=== EXERCISE BRIEF ===
A word-for-word copy of the entries, with images excluded, is the expected answer.
Start of ENTRIES SHOWN
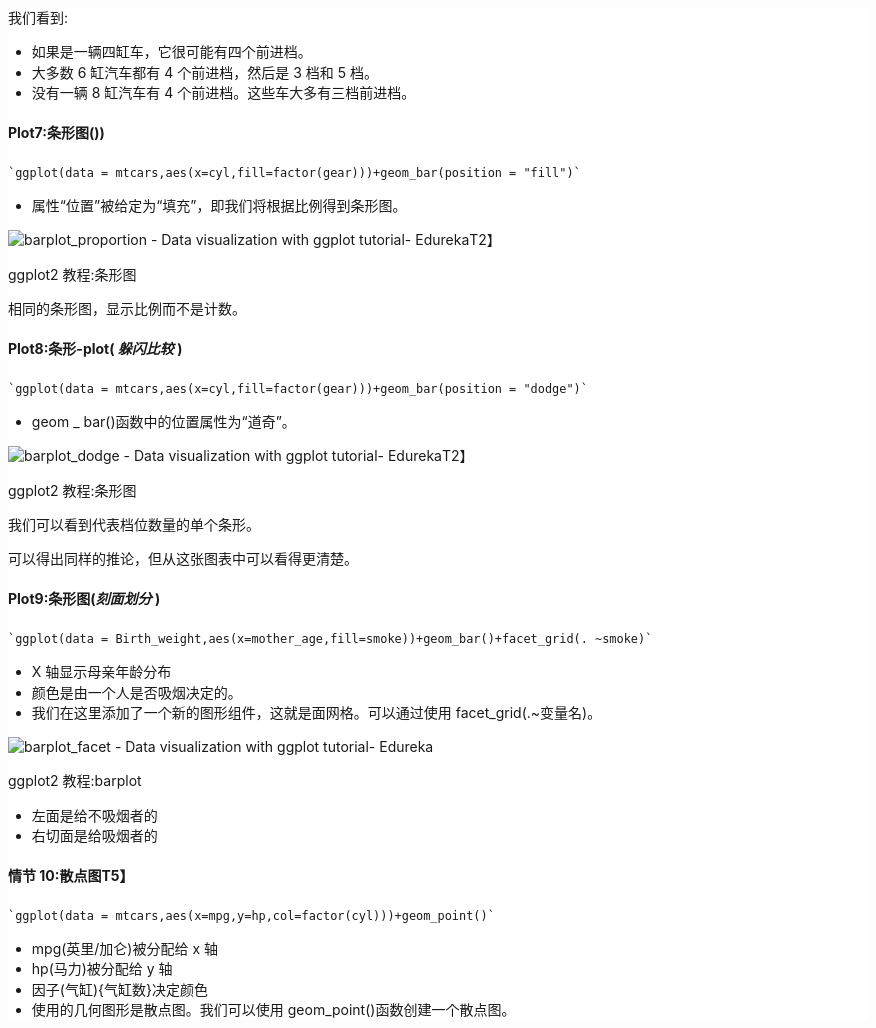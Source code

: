 我们看到:

*   如果是一辆四缸车，它很可能有四个前进档。
*   大多数 6 缸汽车都有 4 个前进档，然后是 3 档和 5 档。
*   没有一辆 8 缸汽车有 4 个前进档。这些车大多有三档前进档。

#### **Plot7:条形图()**)

```
`ggplot(data = mtcars,aes(x=cyl,fill=factor(gear)))+geom_bar(position = "fill")`
```

*   属性“位置”被给定为“填充”，即我们将根据比例得到条形图。

![barplot_proportion - Data visualization with ggplot tutorial- Edureka](../Images/a521c91d783ee9beec6e36023f660293.png)T2】

ggplot2 教程:条形图

相同的条形图，显示比例而不是计数。

#### **Plot8:条形-plot( *躲闪比较* )**

```
`ggplot(data = mtcars,aes(x=cyl,fill=factor(gear)))+geom_bar(position = "dodge")`
```

*   geom _ bar()函数中的位置属性为“道奇”。

![barplot_dodge - Data visualization with ggplot tutorial- Edureka](../Images/e2edae61af2aa92bfdd4eec6b271b85c.png)T2】

ggplot2 教程:条形图

我们可以看到代表档位数量的单个条形。

可以得出同样的推论，但从这张图表中可以看得更清楚。

#### **Plot9:条形图(*刻面划分* )**

```
`ggplot(data = Birth_weight,aes(x=mother_age,fill=smoke))+geom_bar()+facet_grid(. ~smoke)`
```

*   X 轴显示母亲年龄分布
*   颜色是由一个人是否吸烟决定的。
*   我们在这里添加了一个新的图形组件，这就是面网格。可以通过使用 facet_grid(.~变量名)。

![barplot_facet - Data visualization with ggplot tutorial- Edureka](../Images/daec693b464c4d4c932af531dec297bf.png)

ggplot2 教程:barplot

*   左面是给不吸烟者的
*   右切面是给吸烟者的

#### **情节 10:散点图**T5】

```
`ggplot(data = mtcars,aes(x=mpg,y=hp,col=factor(cyl)))+geom_point()`
```

*   mpg(英里/加仑)被分配给 x 轴
*   hp(马力)被分配给 y 轴
*   因子(气缸){气缸数}决定颜色
*   使用的几何图形是散点图。我们可以使用 geom_point()函数创建一个散点图。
End of ENTRIES SHOWN
=== ANSWER TO THIS TASK ===
Source code

: 我们看到:

*   如果是一辆四缸车，它很可能有四个前进档。
*   大多数 6 缸汽车都有 4 个前进档，然后是 3 档和 5 档。
*   没有一辆 8 缸汽车有 4 个前进档。这些车大多有三档前进档。

#### **Plot7:条形图()**)

```
`ggplot(data = mtcars,aes(x=cyl,fill=factor(gear)))+geom_bar(position = "fill")`
```

*   属性“位置”被给定为“填充”，即我们将根据比例得到条形图。

![barplot_proportion - Data visualization with ggplot tutorial- Edureka](../Images/a521c91d783ee9beec6e36023f660293.png)T2】

ggplot2 教程:条形图

相同的条形图，显示比例而不是计数。

#### **Plot8:条形-plot( *躲闪比较* )**

```
`ggplot(data = mtcars,aes(x=cyl,fill=factor(gear)))+geom_bar(position = "dodge")`
```

*   geom _ bar()函数中的位置属性为“道奇”。

![barplot_dodge - Data visualization with ggplot tutorial- Edureka](../Images/e2edae61af2aa92bfdd4eec6b271b85c.png)T2】

ggplot2 教程:条形图

我们可以看到代表档位数量的单个条形。

可以得出同样的推论，但从这张图表中可以看得更清楚。

#### **Plot9:条形图(*刻面划分* )**

```
`ggplot(data = Birth_weight,aes(x=mother_age,fill=smoke))+geom_bar()+facet_grid(. ~smoke)`
```

*   X 轴显示母亲年龄分布
*   颜色是由一个人是否吸烟决定的。
*   我们在这里添加了一个新的图形组件，这就是面网格。可以通过使用 facet_grid(.~变量名)。

![barplot_facet - Data visualization with ggplot tutorial- Edureka](../Images/daec693b464c4d4c932af531dec297bf.png)

ggplot2 教程:barplot

*   左面是给不吸烟者的
*   右切面是给吸烟者的

#### **情节 10:散点图**T5】

```
`ggplot(data = mtcars,aes(x=mpg,y=hp,col=factor(cyl)))+geom_point()`
```

*   mpg(英里/加仑)被分配给 x 轴
*   hp(马力)被分配给 y 轴
*   因子(气缸){气缸数}决定颜色
*   使用的几何图形是散点图。我们可以使用 geom_point()函数创建一个散点图。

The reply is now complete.